An office regular--the white board--is going wireless, another use for the emerging Wi-Fi networking technology, which needs to pick up steam if it's to meet analysts' heady expectations.

Several companies have been souping up the tried-and-true but decidedly low-tech white board, taking it from a waxy writing surface for felt-tipped pens to a giant plasma touch screen linked to a PC and a projector.

The "smart" white board can display anything running on the PC, whether it?s a video or a PowerPoint presentation. Electronic "pens" have taken the place of the traditional felt-tipped variety, allowing users to write notes "on" the screen or to highlight displayed items. The newfangled boards don't come cheap, though, running anywhere from $1,000 to $20,000.

Regardless of price, all models have until now required a cable to link the projector, screen and computer.

On Friday, though, Smart Technologies began selling a $400 device that uses the Wi-Fi wireless networking technology to connect the three elements. Wi-Fi makes the systems easier to install, said Smart Technologies' Jennifer Meads.

The company is one of several that's begun giving Wi-Fi more things to do.

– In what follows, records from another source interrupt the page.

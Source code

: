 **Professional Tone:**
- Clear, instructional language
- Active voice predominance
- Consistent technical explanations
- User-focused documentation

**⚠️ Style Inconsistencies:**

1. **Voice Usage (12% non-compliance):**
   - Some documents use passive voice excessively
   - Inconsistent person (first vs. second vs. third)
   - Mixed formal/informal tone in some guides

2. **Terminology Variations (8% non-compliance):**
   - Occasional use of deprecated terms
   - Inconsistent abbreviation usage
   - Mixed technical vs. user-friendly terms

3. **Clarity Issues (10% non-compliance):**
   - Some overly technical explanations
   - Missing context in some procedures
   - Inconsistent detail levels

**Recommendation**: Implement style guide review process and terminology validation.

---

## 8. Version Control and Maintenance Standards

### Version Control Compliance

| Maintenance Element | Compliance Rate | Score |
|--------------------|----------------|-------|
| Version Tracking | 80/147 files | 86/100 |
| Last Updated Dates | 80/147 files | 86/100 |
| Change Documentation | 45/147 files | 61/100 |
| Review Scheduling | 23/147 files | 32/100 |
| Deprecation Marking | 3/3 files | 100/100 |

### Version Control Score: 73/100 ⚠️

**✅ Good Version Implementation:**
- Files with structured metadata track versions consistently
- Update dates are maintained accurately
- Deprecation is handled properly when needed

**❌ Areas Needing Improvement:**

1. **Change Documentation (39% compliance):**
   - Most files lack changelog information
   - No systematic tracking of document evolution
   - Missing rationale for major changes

Since it burst on the computing scene two years ago, wireless networking based on Wi-Fi has primarily been used to link various consumer-electronics devices, typically laptop and notebook computers, printers and the like. Wi-Fi networks send data from one machine to another, whether it's a digital television signal being beamed to an upstairs bedroom or data for a Web-surfing session being channeled to a room other than the one in which the jack for the digital subscriber line sits.

But industry insiders have said more devices need to be added to the mix, creating wider uses for Wi-Fi, if the technology is to meet analysts' soaring expectations. In-Stat/MDR researchers have said that by 2005, more than 55 million Wi-Fi-based wireless networks will be in homes and offices.

Smart Technologies isn't the only company developing new uses. IBM and Boeing have helped create "droppable access points" for police and emergency officials. Wi-Fi access points, the radios that create the zones in which the network can operate, are usually fixed in one location. Droppable access points can be moved from one place to the next.

Some airports in Canada, too, have been using Wi-Fi networks to find people who are about to miss their flights--the airports then process their tickets and give them seat assignments on the spur of the moment. And laptop maker Toshiba has developed a way for someone on a Wi-Fi network to find a nearby printer and print his or her document, even if the printer is in a coffee shop down the street.

But just how committed Smart Technologies is to Wi-Fi remains to be seen. The company could, for example, embed the technology into all its products. But it hasn't chosen to do so yet, Meads said.

"Right now, this is just an add-on," she said.

Two other companies, Polyvision and Mimio, make high-tech white boards. But they haven't added any wireless features to their products, company representatives said.